É COISA DO DIABO!
Minha primeira
experiência com a religião
Eu estudei numa escolinha rural
até o terceiro ano. Era uma construção de madeira com apenas duas salas,
separadas por um espaço de circulação. Numa delas estudavam os alunos do
primeiro ano. Na outra, os do segundo e do terceiro,
juntos.
Não entrei na escola aos sete anos
como todas as crianças, mas sim quando já tinha oito anos, e nunca entendi por
que isso aconteceu. A única explicação que me ocorre é que me achavam muito
burrinho e precisava esperar um pouquinho mais. Mas, uma vez matriculado, não
fiz feio. Passei fácil pelo primeiro ano e no segundo passei em primeiro lugar.

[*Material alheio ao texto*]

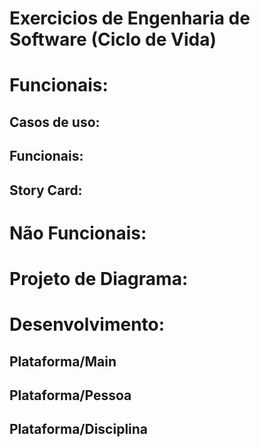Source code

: # Exercicios de Engenharia de Software (Ciclo de Vida)

# Funcionais:

## Casos de uso:

## Funcionais:

## Story Card:

# Não Funcionais:

# Projeto de Diagrama:

# Desenvolvimento:

## Plataforma/Main

## Plataforma/Pessoa

## Plataforma/Disciplina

Até ganhei da professora um livro, “Mowgli, o menino lobo”, o primeiro que li
na vida. E no terceiro ano passei em segundo lugar. Não fiquei em primeiro
porque estava com o braço direito engessado e tive de fazer provas orais, e a
professora achou um jeito de me tirar uns pontos.
Quando passei para o quarto ano,
fui obrigado a me transferir para o Grupo Escolar, que ficava na cidade.
Estranhei muito a nova escola; era enorme, com muitos alunos e tinha práticas
bem diferentes.
Uma dessas práticas é que na
quarta-feira a classe toda tinha de ir à Igreja. Eu podia não ter ido, pois
minha família nem era católica. Meu pai não ligava a mínima para religião, e
minha mãe tinha um pé no espiritismo. Mas fui, e foi a primeira vez que entrei
numa igreja.
Na primeira semana, correu tudo
bem, embora eu não tenha lembrança de nada que tenha ocorrido ou do que me
tenha sido ensinado. Mas na segunda semana, tudo foi diferente. Fomos recebidos
pelo frei Henrique, tido como um sacerdote muito severo. Ah, amigos, que sorte
vocês tiveram por não ter de enfrentar o frei Henrique! Era uma figura
assustadora: sanguíneo, gordo e totalmente coberto por uma batina vermelha, e
falava com um forte sotaque estrangeiro, talvez alemão.
Para começar ele chamou um de nós
para ir até a presença dele. E chamou justamente o menino que estava sentado ao
meu lado. Uma vez lá na frente, o frei ordenou: “faça o sinal da cruz!”. Mas aí
aconteceu uma coisa muito estranha: em vez de fazer o que o padre pediu, o
menino teve uma crise incontrolável de riso - talvez por nervosismo, talvez por
ignorância. O frei ficou muito brabo, mas tão brabo, que deu uma bofetada na
cara do garoto! O pobrezinho rodopiou e só não caiu por que era um menino muito
forte.
O frei, então, perguntou qual era
a religião da família dele. O menino respondeu que era espírita. Bem, aí o frei
ficou realmente possesso. Parecia que ia explodir. Ele falou que para os
espíritas o sinal da cruz era o sinal do diabo! E fez outras acusações
terríveis contra os espíritas.
Imaginai, amigos, a minha
situação. Se o padre tivesse me chamado é provável que também tivesse levado um
bofetão, pois também não saberia fazer o sinal da cruz. De tanto medo, me
enterrei na carteira e procurei ficar invisível para que o padre não me
chamasse. Felizmente, ele não me chamou e escapei do vexame. Nunca mais voltei
à igreja, a não ser como turista quando já era adulto.